Lyngby Tangent Teapot

Lyngby Porcelain opened in 1936 in Lyngby, a picturesque town just north of Copenhagen, Denmark. Neils Holst and Christian Knudsen were its original founders, and it was a major supplier of dinnerware to the Danish market from the 1950s until its closure in 1969, after which it was demolished.

At its peak it had over 500 workers -which gives us an idea of the volume of work that they must have produced.
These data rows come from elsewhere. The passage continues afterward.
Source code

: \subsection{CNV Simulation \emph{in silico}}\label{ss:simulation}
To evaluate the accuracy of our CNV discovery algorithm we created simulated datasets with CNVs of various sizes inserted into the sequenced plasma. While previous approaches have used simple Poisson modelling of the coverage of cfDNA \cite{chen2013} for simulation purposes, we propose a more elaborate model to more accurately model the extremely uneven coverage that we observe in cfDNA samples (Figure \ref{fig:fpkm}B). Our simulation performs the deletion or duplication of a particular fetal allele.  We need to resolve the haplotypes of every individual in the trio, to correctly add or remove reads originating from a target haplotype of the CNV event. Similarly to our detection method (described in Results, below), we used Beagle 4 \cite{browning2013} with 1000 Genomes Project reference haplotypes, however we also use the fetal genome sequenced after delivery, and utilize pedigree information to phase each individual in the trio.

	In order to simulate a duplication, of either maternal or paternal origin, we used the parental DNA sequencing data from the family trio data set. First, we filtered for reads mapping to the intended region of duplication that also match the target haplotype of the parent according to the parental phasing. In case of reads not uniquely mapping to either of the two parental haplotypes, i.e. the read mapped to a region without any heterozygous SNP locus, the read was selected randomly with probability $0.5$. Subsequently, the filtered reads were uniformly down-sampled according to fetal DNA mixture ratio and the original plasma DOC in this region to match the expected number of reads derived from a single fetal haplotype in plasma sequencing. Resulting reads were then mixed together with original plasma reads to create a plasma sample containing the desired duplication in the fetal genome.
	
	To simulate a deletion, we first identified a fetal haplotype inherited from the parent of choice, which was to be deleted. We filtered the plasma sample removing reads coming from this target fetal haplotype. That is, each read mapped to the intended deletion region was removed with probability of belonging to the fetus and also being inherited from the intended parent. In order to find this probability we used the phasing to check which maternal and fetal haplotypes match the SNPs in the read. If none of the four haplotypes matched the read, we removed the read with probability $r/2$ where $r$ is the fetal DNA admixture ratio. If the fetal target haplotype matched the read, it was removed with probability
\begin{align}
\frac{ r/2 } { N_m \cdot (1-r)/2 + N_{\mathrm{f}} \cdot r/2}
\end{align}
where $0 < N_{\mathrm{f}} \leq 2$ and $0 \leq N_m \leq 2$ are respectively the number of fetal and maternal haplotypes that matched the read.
Axel Bruel worked there as a designer at its peak as well, and is often (wrongly) attributed as the designer of all patterns. The most iconic series of dinnerware to come out of the Lyngby factory was a series called Danild, consisting of 10 different patterns by different designers.

My favourite is probably Danild 64 – more commonly known as “Tangent”.

Lyngby Tangent Teapot

Lyngby Tangent Teapot

What a stunning, crisp and effective design. It’s designer was Bent Severin who designed it for Lyngby in 1963.

Lyngby Tangent Bowls

Lyngby Tangent Bowls

Bent Severin (1925-2012) was a well known Danish Architect, who is best known for having designed several hotels in Denmark including Hotel Hesselet, Nyborg(1967), Hotel Kongens Ege in Randers (1967), the interior refurbishment of the Hotel Kong Frederik in Copenhagen (1968) and Radisson SAS Scandinavia Hotel (together with Ejner Graae , 1971-1973).

Lyngby Tangent Egg Cups

Lyngby Tangent Egg Cups

Bent also designed glass series for Holmegaard . As you might notice, the Tangent design is based on the pattern of piano keys. Breathtaking and highly effective simplicity.

You might find either of the backstamps below on Lyngby Porcelain of this era:

Lyngby Backstamp 1960s

Lyngby Backstamp 1960s

Lyngby Backstamp pre 1960s

Lyngby Backstamp pre 1960s

In 2012 Lyngby was re-born and has since re-released some of the earlier designs – like their classic and collectable ribbed vases, and now works with contemporary designers adding a new chapter in the history of this Danish icon.